*** Block opens ***

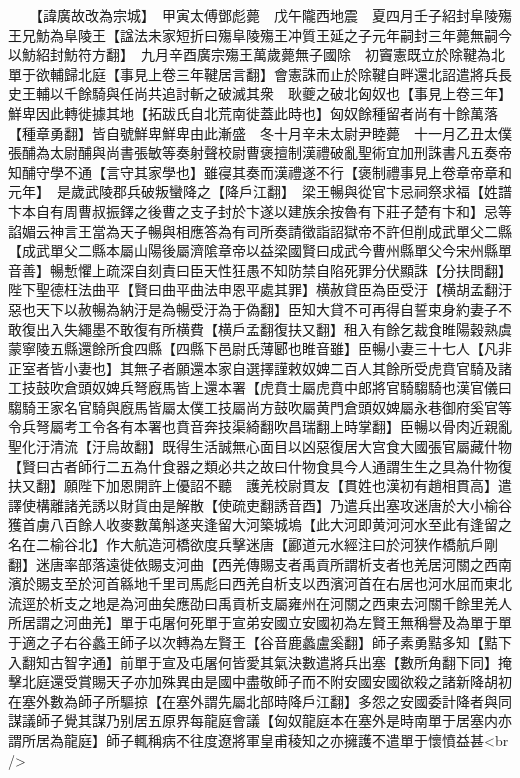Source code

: 　　【諱廣故改為宗城】　甲寅太傅鄧彪薨　戊午隴西地震　夏四月壬子紹封阜陵殤王兄魴為阜陵王【諡法未家短折曰殤阜陵殤王冲質王延之子元年嗣封三年薨無嗣今以魴紹封魴符方翻】　九月辛酉廣宗殤王萬歲薨無子國除　初竇憲既立於除鞬為北單于欲輔歸北庭【事見上卷三年鞬居言翻】會憲誅而止於除鞬自畔還北詔遣將兵長史王輔以千餘騎與任尚共追討斬之破滅其衆　耿夔之破北匈奴也【事見上卷三年】鮮卑因此轉徙據其地【拓跋氏自北荒南徙蓋此時也】匈奴餘種留者尚有十餘萬落【種章勇翻】皆自號鮮卑鮮卑由此漸盛　冬十月辛未太尉尹睦薨　十一月乙丑太僕張酺為太尉酺與尚書張敏等奏射聲校尉曹褒擅制漢禮破亂聖術宜加刑誅書凡五奏帝知酺守學不通【言守其家學也】雖寑其奏而漢禮遂不行【褒制禮事見上卷章帝章和元年】　是歲武陵郡兵破叛蠻降之【降戶江翻】　梁王暢與從官卞忌祠祭求福【姓譜卞本自有周曹叔振鐸之後曹之支子封於卞遂以建族余按魯有下莊子楚有卞和】忌等諂媚云神言王當為天子暢與相應答為有司所奏請徵詣詔獄帝不許但削成武單父二縣【成武單父二縣本屬山陽後屬濟隂章帝以益梁國賢曰成武今曹州縣單父今宋州縣單音善】暢慙懼上疏深自刻責曰臣天性狂愚不知防禁自陷死罪分伏顯誅【分扶問翻】陛下聖德枉法曲平【賢曰曲平曲法申恩平處其罪】横赦貸臣為臣受汙【横胡孟翻汙惡也天下以赦暢為納汙是為暢受汙為于偽翻】臣知大貸不可再得自誓束身約妻子不敢復出入失繩墨不敢復有所横費【横戶孟翻復扶又翻】租入有餘乞裁食睢陽穀熟虞蒙寧陵五縣還餘所食四縣【四縣下邑尉氏薄郾也睢音雖】臣暢小妻三十七人【凡非正室者皆小妻也】其無子者願還本家自選擇謹敕奴婢二百人其餘所受虎賁官騎及諸工技鼓吹倉頭奴婢兵弩廐馬皆上還本署【虎賁士屬虎賁中郎將官騎騶騎也漢官儀曰騶騎王家名官騎與廐馬皆屬太僕工技屬尚方鼓吹屬黄門倉頭奴婢屬永巷御府奚官等令兵弩屬考工令各有本署也賁音奔技渠綺翻吹昌瑞翻上時掌翻】臣暢以骨肉近親亂聖化汙清流【汙烏故翻】既得生活誠無心面目以凶惡復居大宫食大國張官屬藏什物【賢曰古者師行二五為什食器之類必共之故曰什物食具今人通謂生生之具為什物復扶又翻】願陛下加恩開許上優詔不聽　護羌校尉貫友【貫姓也漢初有趙相貫高】遣譯使構離諸羌誘以財貨由是解散【使疏吏翻誘音酉】乃遣兵出塞攻迷唐於大小榆谷獲首虜八百餘人收麥數萬斛遂夹逢留大河築城塢【此大河即黄河河水至此有逢留之名在二榆谷北】作大航造河橋欲度兵擊迷唐【酈道元水經注曰於河狭作橋航戶剛翻】迷唐率部落遠徙依賜支河曲【西羌傳賜支者禹貢所謂析支者也羌居河關之西南濱於賜支至於河首緜地千里司馬彪曰西羌自析支以西濱河首在右居也河水屈而東北流逕於析支之地是為河曲矣應劭曰禹貢析支屬雍州在河關之西東去河關千餘里羌人所居謂之河曲羌】單于屯屠何死單于宣弟安國立安國初為左賢王無稱譽及為單于單于適之子右谷蠡王師子以次轉為左賢王【谷音鹿蠡盧奚翻】師子素勇黠多知【黠下入翻知古智字通】前單于宣及屯屠何皆愛其氣決數遣將兵出塞【數所角翻下同】掩擊北庭還受賞賜天子亦加殊異由是國中盡敬師子而不附安國安國欲殺之諸新降胡初在塞外數為師子所驅掠【在塞外謂先屬北部時降戶江翻】多怨之安國委計降者與同謀議師子覺其謀乃别居五原界每龍庭會議【匈奴龍庭本在塞外是時南單于居塞内亦謂所居為龍庭】師子輒稱病不往度遼將軍皇甫稜知之亦擁護不遣單于懷憤益甚<br />
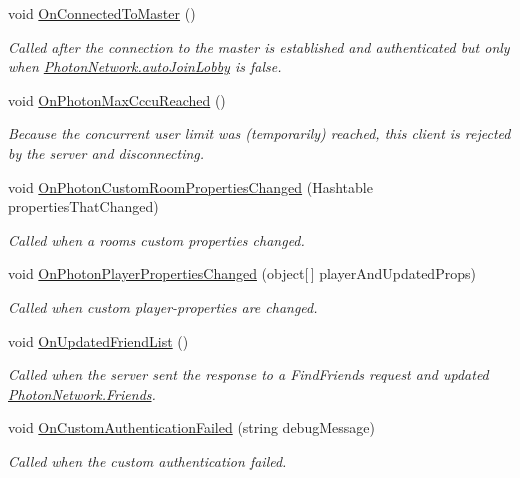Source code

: \begin{DoxyCompactItemize}
void \hyperlink{interface_i_pun_callbacks_aee4c7c26520ae45019b605b054fa1ac0}{On\+Connected\+To\+Master} ()
\begin{DoxyCompactList}\small\item\em Called after the connection to the master is established and authenticated but only when \hyperlink{class_photon_network_ad534d4da7222bd8a6d8423cbd238d7f4}{Photon\+Network.\+auto\+Join\+Lobby} is false. \end{DoxyCompactList}\item 
void \hyperlink{interface_i_pun_callbacks_a445d24c62e4e3d8bbc2cc0d25853d43c}{On\+Photon\+Max\+Cccu\+Reached} ()
\begin{DoxyCompactList}\small\item\em Because the concurrent user limit was (temporarily) reached, this client is rejected by the server and disconnecting. \end{DoxyCompactList}\item 
void \hyperlink{interface_i_pun_callbacks_a3a210383eb25f1c6f509aaa23c792f6f}{On\+Photon\+Custom\+Room\+Properties\+Changed} (Hashtable properties\+That\+Changed)
\begin{DoxyCompactList}\small\item\em Called when a room\textquotesingle{}s custom properties changed. \end{DoxyCompactList}\item 
void \hyperlink{interface_i_pun_callbacks_aa6d84e9c68f93825fb3bf453d6f5ca1b}{On\+Photon\+Player\+Properties\+Changed} (object\mbox{[}$\,$\mbox{]} player\+And\+Updated\+Props)
\begin{DoxyCompactList}\small\item\em Called when custom player-\/properties are changed. \end{DoxyCompactList}\item 
void \hyperlink{interface_i_pun_callbacks_a5dd5d351e76698a0b6665064f6282baa}{On\+Updated\+Friend\+List} ()
\begin{DoxyCompactList}\small\item\em Called when the server sent the response to a Find\+Friends request and updated \hyperlink{class_photon_network_afd22fd553d52fdc63e975c32ea47514f}{Photon\+Network.\+Friends}. \end{DoxyCompactList}\item 
void \hyperlink{interface_i_pun_callbacks_a9b55ef4a99252e1a9a111a3f88b61e1d}{On\+Custom\+Authentication\+Failed} (string debug\+Message)
\begin{DoxyCompactList}\small\item\em Called when the custom authentication failed. \end{DoxyCompactList}\item 

\end{DoxyCompactItemize}
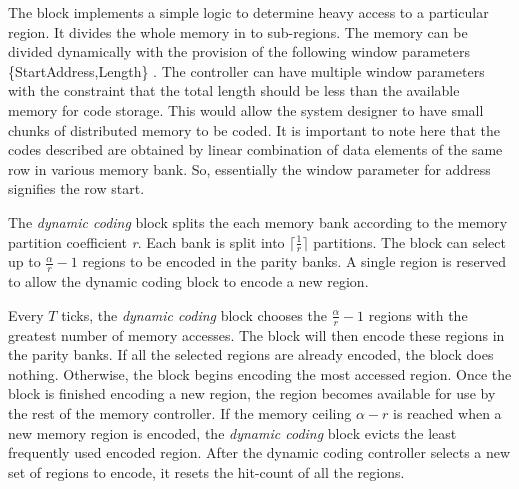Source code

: The block implements a simple logic to determine heavy access to a particular 
region. It divides the whole memory in to sub-regions. The memory can be 
divided dynamically with the provision of the following window parameters 
\{StartAddress,Length\} . The controller can have multiple window parameters 
with the constraint that the total length should be less than the available 
memory for code storage. This would allow the system designer to have small 
chunks of distributed memory to be coded. It is important to note here that the 
codes described are obtained by linear combination of data elements of the same 
row in various memory bank. So, essentially the window parameter for address 
signifies the row start.

The {\em dynamic coding} block splits the each memory bank according to the memory partition coefficient {\em r}. Each bank is split into $\lceil\frac{1}{r}\rceil$ partitions. The block can select up to $\frac{\alpha}{r} - 1$ regions to be encoded in the parity banks. A single region is reserved to allow the dynamic coding block to encode a new region.

Every $T$ ticks, the {\em dynamic coding} block chooses the $\frac{\alpha}{r} - 1$ regions with the greatest number of memory accesses. The block will then encode these regions in the parity banks. If all the selected regions are already encoded, the block does nothing. Otherwise, the block begins encoding the most accessed region. Once the block is finished encoding a new region, the region becomes available for use by the rest of the memory controller. If the memory ceiling $\alpha - r$ is reached when a new memory region is encoded, the {\em dynamic coding} block evicts the least frequently used encoded region. After the dynamic coding controller selects a new set of regions to encode, it resets the hit-count of all the regions.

*** Block closes ***

• **Instructions for the task**:
Set down the material again exactly. Don't carry over any pictures.

• **Result of the exercise**:
Source code

: 　　【諱廣故改為宗城】　甲寅太傅鄧彪薨　戊午隴西地震　夏四月壬子紹封阜陵殤王兄魴為阜陵王【諡法未家短折曰殤阜陵殤王冲質王延之子元年嗣封三年薨無嗣今以魴紹封魴符方翻】　九月辛酉廣宗殤王萬歲薨無子國除　初竇憲既立於除鞬為北單于欲輔歸北庭【事見上卷三年鞬居言翻】會憲誅而止於除鞬自畔還北詔遣將兵長史王輔以千餘騎與任尚共追討斬之破滅其衆　耿夔之破北匈奴也【事見上卷三年】鮮卑因此轉徙據其地【拓跋氏自北荒南徙蓋此時也】匈奴餘種留者尚有十餘萬落【種章勇翻】皆自號鮮卑鮮卑由此漸盛　冬十月辛未太尉尹睦薨　十一月乙丑太僕張酺為太尉酺與尚書張敏等奏射聲校尉曹褒擅制漢禮破亂聖術宜加刑誅書凡五奏帝知酺守學不通【言守其家學也】雖寑其奏而漢禮遂不行【褒制禮事見上卷章帝章和元年】　是歲武陵郡兵破叛蠻降之【降戶江翻】　梁王暢與從官卞忌祠祭求福【姓譜卞本自有周曹叔振鐸之後曹之支子封於卞遂以建族余按魯有下莊子楚有卞和】忌等諂媚云神言王當為天子暢與相應答為有司所奏請徵詣詔獄帝不許但削成武單父二縣【成武單父二縣本屬山陽後屬濟隂章帝以益梁國賢曰成武今曹州縣單父今宋州縣單音善】暢慙懼上疏深自刻責曰臣天性狂愚不知防禁自陷死罪分伏顯誅【分扶問翻】陛下聖德枉法曲平【賢曰曲平曲法申恩平處其罪】横赦貸臣為臣受汙【横胡孟翻汙惡也天下以赦暢為納汙是為暢受汙為于偽翻】臣知大貸不可再得自誓束身約妻子不敢復出入失繩墨不敢復有所横費【横戶孟翻復扶又翻】租入有餘乞裁食睢陽穀熟虞蒙寧陵五縣還餘所食四縣【四縣下邑尉氏薄郾也睢音雖】臣暢小妻三十七人【凡非正室者皆小妻也】其無子者願還本家自選擇謹敕奴婢二百人其餘所受虎賁官騎及諸工技鼓吹倉頭奴婢兵弩廐馬皆上還本署【虎賁士屬虎賁中郎將官騎騶騎也漢官儀曰騶騎王家名官騎與廐馬皆屬太僕工技屬尚方鼓吹屬黄門倉頭奴婢屬永巷御府奚官等令兵弩屬考工令各有本署也賁音奔技渠綺翻吹昌瑞翻上時掌翻】臣暢以骨肉近親亂聖化汙清流【汙烏故翻】既得生活誠無心面目以凶惡復居大宫食大國張官屬藏什物【賢曰古者師行二五為什食器之類必共之故曰什物食具今人通謂生生之具為什物復扶又翻】願陛下加恩開許上優詔不聽　護羌校尉貫友【貫姓也漢初有趙相貫高】遣譯使構離諸羌誘以財貨由是解散【使疏吏翻誘音酉】乃遣兵出塞攻迷唐於大小榆谷獲首虜八百餘人收麥數萬斛遂夹逢留大河築城塢【此大河即黄河河水至此有逢留之名在二榆谷北】作大航造河橋欲度兵擊迷唐【酈道元水經注曰於河狭作橋航戶剛翻】迷唐率部落遠徙依賜支河曲【西羌傳賜支者禹貢所謂析支者也羌居河關之西南濱於賜支至於河首緜地千里司馬彪曰西羌自析支以西濱河首在右居也河水屈而東北流逕於析支之地是為河曲矣應劭曰禹貢析支屬雍州在河關之西東去河關千餘里羌人所居謂之河曲羌】單于屯屠何死單于宣弟安國立安國初為左賢王無稱譽及為單于單于適之子右谷蠡王師子以次轉為左賢王【谷音鹿蠡盧奚翻】師子素勇黠多知【黠下入翻知古智字通】前單于宣及屯屠何皆愛其氣決數遣將兵出塞【數所角翻下同】掩擊北庭還受賞賜天子亦加殊異由是國中盡敬師子而不附安國安國欲殺之諸新降胡初在塞外數為師子所驅掠【在塞外謂先屬北部時降戶江翻】多怨之安國委計降者與同謀議師子覺其謀乃别居五原界每龍庭會議【匈奴龍庭本在塞外是時南單于居塞内亦謂所居為龍庭】師子輒稱病不往度遼將軍皇甫稜知之亦擁護不遣單于懷憤益甚<br />
Source code

: \begin{DoxyCompactItemize}
void \hyperlink{interface_i_pun_callbacks_aee4c7c26520ae45019b605b054fa1ac0}{On\+Connected\+To\+Master} ()
\begin{DoxyCompactList}\small\item\em Called after the connection to the master is established and authenticated but only when \hyperlink{class_photon_network_ad534d4da7222bd8a6d8423cbd238d7f4}{Photon\+Network.\+auto\+Join\+Lobby} is false. \end{DoxyCompactList}\item 
void \hyperlink{interface_i_pun_callbacks_a445d24c62e4e3d8bbc2cc0d25853d43c}{On\+Photon\+Max\+Cccu\+Reached} ()
\begin{DoxyCompactList}\small\item\em Because the concurrent user limit was (temporarily) reached, this client is rejected by the server and disconnecting. \end{DoxyCompactList}\item 
void \hyperlink{interface_i_pun_callbacks_a3a210383eb25f1c6f509aaa23c792f6f}{On\+Photon\+Custom\+Room\+Properties\+Changed} (Hashtable properties\+That\+Changed)
\begin{DoxyCompactList}\small\item\em Called when a room\textquotesingle{}s custom properties changed. \end{DoxyCompactList}\item 
void \hyperlink{interface_i_pun_callbacks_aa6d84e9c68f93825fb3bf453d6f5ca1b}{On\+Photon\+Player\+Properties\+Changed} (object\mbox{[}$\,$\mbox{]} player\+And\+Updated\+Props)
\begin{DoxyCompactList}\small\item\em Called when custom player-\/properties are changed. \end{DoxyCompactList}\item 
void \hyperlink{interface_i_pun_callbacks_a5dd5d351e76698a0b6665064f6282baa}{On\+Updated\+Friend\+List} ()
\begin{DoxyCompactList}\small\item\em Called when the server sent the response to a Find\+Friends request and updated \hyperlink{class_photon_network_afd22fd553d52fdc63e975c32ea47514f}{Photon\+Network.\+Friends}. \end{DoxyCompactList}\item 
void \hyperlink{interface_i_pun_callbacks_a9b55ef4a99252e1a9a111a3f88b61e1d}{On\+Custom\+Authentication\+Failed} (string debug\+Message)
\begin{DoxyCompactList}\small\item\em Called when the custom authentication failed. \end{DoxyCompactList}\item 

\end{DoxyCompactItemize}
Source code

: The block implements a simple logic to determine heavy access to a particular 
region. It divides the whole memory in to sub-regions. The memory can be 
divided dynamically with the provision of the following window parameters 
\{StartAddress,Length\} . The controller can have multiple window parameters 
with the constraint that the total length should be less than the available 
memory for code storage. This would allow the system designer to have small 
chunks of distributed memory to be coded. It is important to note here that the 
codes described are obtained by linear combination of data elements of the same 
row in various memory bank. So, essentially the window parameter for address 
signifies the row start.

The {\em dynamic coding} block splits the each memory bank according to the memory partition coefficient {\em r}. Each bank is split into $\lceil\frac{1}{r}\rceil$ partitions. The block can select up to $\frac{\alpha}{r} - 1$ regions to be encoded in the parity banks. A single region is reserved to allow the dynamic coding block to encode a new region.

Every $T$ ticks, the {\em dynamic coding} block chooses the $\frac{\alpha}{r} - 1$ regions with the greatest number of memory accesses. The block will then encode these regions in the parity banks. If all the selected regions are already encoded, the block does nothing. Otherwise, the block begins encoding the most accessed region. Once the block is finished encoding a new region, the region becomes available for use by the rest of the memory controller. If the memory ceiling $\alpha - r$ is reached when a new memory region is encoded, the {\em dynamic coding} block evicts the least frequently used encoded region. After the dynamic coding controller selects a new set of regions to encode, it resets the hit-count of all the regions.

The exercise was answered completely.